Dataset entries

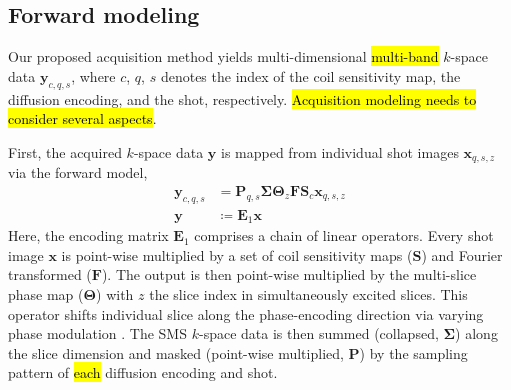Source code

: \documentclass[preprint,12pt,authoryear,review]{elsarticle}
\begin{document}
    \pagebreak

    \subsection{Forward modeling}
    Our proposed acquisition method yields
    multi-dimensional \hl{multi-band} 
    $k$-space data $\mathbf{y}_{c,q,s}$,
    where $c$, $q$, $s$ denotes the index of the coil sensitivity map,
    the diffusion encoding, and the shot, respectively.
    \hl{Acquisition modeling needs to consider several aspects}.

    First, the acquired $k$-space data $\mathbf{y}$ is mapped from
    individual shot images $\mathbf{x}_{q,s,z}$ via the forward model,
    \begin{align}
        \mathbf{y}_{c,q,s} &= \mathbf{P}_{q,s} \mathbf{\Sigma} \mathbf{\Theta}_{z} \mathbf{F} \mathbf{S}_c \mathbf{x}_{q,s,z} \\
        \mathbf{y} &\coloneqq \mathbf{E}_1 \mathbf{x} \label{EQU:model_shot}
    \end{align}
    Here, the encoding matrix $\mathbf{E}_1$ comprises a chain of linear operators.
    Every shot image $\mathbf{x}$ is point-wise multiplied
    by a set of coil sensitivity maps ($\mathbf{S}$) and Fourier transformed ($\mathbf{F}$).
    The output is then point-wise multiplied by the multi-slice phase map ($\mathbf{\Theta}$)
    with $z$ the slice index in simultaneously excited slices.
    This operator shifts individual slice
    along the phase-encoding direction
    via varying phase modulation \citep{breuer_2005_caipi}.
    The SMS $k$-space data is then
    summed (collapsed, $\mathbf{\Sigma}$) along the slice dimension and
    masked (point-wise multiplied, $\mathbf{P}$) by
    the sampling pattern of \hl{each} diffusion encoding and shot.
\end{document}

Try it
The lines to output run from the one containing "along the phase-encoding direction" to the last line of the entries; give them back exactly.

Solved exercise
    along the phase-encoding direction
    via varying phase modulation \citep{breuer_2005_caipi}.
    The SMS $k$-space data is then
    summed (collapsed, $\mathbf{\Sigma}$) along the slice dimension and
    masked (point-wise multiplied, $\mathbf{P}$) by
    the sampling pattern of \hl{each} diffusion encoding and shot.
\end{document}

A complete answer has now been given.